▶ [Instructions for the task]:
Copy, from the material below, each line where "files" shows up.

:::::

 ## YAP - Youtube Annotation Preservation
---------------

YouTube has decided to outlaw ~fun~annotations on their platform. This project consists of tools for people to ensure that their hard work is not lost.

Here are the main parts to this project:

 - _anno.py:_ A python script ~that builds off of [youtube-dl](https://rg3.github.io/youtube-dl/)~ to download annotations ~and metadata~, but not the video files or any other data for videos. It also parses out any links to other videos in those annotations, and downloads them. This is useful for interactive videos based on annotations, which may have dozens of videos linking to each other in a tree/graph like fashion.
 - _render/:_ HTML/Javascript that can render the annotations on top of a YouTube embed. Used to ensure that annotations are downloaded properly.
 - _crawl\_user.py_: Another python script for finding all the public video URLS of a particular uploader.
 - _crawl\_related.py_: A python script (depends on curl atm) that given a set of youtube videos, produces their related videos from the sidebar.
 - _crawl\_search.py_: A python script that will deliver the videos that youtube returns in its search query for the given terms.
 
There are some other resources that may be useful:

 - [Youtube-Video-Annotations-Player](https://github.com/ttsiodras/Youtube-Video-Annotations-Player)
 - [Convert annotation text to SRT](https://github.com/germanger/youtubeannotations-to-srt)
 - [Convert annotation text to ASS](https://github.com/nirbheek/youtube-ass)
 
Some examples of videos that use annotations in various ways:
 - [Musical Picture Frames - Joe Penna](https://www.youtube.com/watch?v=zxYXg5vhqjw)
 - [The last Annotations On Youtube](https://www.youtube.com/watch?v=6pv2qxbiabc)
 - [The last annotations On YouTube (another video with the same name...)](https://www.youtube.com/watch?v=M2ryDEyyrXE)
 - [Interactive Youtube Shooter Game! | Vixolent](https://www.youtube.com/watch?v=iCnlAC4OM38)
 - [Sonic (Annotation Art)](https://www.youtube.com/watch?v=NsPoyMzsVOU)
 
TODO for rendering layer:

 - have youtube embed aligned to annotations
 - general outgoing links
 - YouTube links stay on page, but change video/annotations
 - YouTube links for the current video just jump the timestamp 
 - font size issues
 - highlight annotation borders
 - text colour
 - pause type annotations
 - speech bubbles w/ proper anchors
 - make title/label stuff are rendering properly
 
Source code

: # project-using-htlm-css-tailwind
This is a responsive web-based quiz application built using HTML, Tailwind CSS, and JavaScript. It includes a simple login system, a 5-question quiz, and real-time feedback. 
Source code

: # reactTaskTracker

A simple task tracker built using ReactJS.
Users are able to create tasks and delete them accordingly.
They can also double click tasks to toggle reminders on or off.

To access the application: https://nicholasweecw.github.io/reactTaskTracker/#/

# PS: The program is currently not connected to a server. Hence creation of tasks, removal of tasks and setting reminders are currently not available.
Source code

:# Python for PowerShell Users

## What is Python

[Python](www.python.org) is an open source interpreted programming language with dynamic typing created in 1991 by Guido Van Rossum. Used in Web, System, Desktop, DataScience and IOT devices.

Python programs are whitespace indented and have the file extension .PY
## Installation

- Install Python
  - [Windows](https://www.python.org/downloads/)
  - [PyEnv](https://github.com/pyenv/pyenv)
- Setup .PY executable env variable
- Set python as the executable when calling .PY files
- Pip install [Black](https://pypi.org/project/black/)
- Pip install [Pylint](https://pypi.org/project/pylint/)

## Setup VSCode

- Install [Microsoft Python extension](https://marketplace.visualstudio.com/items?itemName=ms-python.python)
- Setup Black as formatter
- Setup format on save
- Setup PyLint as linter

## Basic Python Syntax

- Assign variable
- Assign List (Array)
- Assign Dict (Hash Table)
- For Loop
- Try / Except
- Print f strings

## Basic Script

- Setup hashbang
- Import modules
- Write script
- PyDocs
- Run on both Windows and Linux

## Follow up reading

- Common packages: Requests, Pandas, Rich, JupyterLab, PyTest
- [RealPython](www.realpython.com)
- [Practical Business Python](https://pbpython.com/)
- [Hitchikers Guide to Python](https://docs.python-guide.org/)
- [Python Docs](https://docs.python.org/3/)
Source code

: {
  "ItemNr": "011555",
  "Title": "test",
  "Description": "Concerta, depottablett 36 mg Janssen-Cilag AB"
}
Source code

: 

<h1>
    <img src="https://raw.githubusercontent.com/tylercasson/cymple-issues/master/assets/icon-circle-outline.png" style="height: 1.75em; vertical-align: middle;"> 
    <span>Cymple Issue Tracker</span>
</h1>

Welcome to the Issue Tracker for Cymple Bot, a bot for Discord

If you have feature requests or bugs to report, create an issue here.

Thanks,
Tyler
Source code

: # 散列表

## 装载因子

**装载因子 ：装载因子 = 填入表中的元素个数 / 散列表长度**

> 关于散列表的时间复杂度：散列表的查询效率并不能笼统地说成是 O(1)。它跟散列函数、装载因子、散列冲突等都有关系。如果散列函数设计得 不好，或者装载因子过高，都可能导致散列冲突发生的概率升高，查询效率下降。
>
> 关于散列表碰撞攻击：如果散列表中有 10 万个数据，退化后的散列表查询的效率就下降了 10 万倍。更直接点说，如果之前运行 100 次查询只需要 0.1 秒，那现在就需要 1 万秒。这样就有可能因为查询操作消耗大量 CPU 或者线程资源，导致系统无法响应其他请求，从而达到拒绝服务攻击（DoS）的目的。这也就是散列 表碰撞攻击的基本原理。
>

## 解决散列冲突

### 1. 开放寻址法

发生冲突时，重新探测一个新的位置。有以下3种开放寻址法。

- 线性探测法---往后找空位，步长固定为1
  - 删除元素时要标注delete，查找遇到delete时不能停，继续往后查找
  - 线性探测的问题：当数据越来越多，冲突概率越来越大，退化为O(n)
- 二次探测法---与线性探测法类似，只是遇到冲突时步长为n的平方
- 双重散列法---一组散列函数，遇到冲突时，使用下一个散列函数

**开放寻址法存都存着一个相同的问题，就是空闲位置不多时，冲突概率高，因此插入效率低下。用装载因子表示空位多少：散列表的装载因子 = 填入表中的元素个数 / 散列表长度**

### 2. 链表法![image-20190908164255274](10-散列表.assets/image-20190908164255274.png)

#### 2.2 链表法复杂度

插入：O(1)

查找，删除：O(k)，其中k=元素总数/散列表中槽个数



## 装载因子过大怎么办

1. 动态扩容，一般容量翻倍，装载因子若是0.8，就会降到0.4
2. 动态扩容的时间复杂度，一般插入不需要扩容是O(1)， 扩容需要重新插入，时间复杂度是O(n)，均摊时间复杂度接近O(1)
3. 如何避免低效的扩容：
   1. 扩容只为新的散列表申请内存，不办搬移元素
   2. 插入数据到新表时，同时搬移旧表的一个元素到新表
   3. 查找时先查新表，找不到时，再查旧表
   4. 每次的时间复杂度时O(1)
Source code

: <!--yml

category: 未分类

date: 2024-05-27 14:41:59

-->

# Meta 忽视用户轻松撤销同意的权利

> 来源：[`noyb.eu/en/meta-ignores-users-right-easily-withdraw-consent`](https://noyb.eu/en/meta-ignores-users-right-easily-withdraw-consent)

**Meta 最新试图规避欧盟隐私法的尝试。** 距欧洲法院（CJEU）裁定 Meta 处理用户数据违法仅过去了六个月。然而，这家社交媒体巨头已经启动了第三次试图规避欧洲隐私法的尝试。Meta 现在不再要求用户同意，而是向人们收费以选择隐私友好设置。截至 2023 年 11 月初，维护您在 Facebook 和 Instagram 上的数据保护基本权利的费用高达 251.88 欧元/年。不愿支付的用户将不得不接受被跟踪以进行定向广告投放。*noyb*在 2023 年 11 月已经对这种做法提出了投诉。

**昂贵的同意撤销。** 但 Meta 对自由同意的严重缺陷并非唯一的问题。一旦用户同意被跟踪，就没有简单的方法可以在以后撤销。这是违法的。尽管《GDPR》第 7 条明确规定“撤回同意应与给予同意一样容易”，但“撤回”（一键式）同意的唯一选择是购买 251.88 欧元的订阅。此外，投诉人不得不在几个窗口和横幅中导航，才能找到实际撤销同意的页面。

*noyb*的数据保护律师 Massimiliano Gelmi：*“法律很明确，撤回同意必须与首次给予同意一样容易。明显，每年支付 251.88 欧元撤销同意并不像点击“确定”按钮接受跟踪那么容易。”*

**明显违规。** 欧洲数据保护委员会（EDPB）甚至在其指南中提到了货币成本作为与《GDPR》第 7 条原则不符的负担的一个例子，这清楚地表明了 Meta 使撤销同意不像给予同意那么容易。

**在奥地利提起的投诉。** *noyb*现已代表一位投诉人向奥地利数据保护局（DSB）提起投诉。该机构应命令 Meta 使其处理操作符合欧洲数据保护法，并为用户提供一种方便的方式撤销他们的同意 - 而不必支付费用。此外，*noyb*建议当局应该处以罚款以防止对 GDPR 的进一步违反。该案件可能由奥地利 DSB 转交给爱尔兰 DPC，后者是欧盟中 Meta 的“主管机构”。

:::::

▶ [Solution for this task]:
 - _anno.py:_ A python script ~that builds off of [youtube-dl](https://rg3.github.io/youtube-dl/)~ to download annotations ~and metadata~, but not the video files or any other data for videos. It also parses out any links to other videos in those annotations, and downloads them. This is useful for interactive videos based on annotations, which may have dozens of videos linking to each other in a tree/graph like fashion.
- Set python as the executable when calling .PY files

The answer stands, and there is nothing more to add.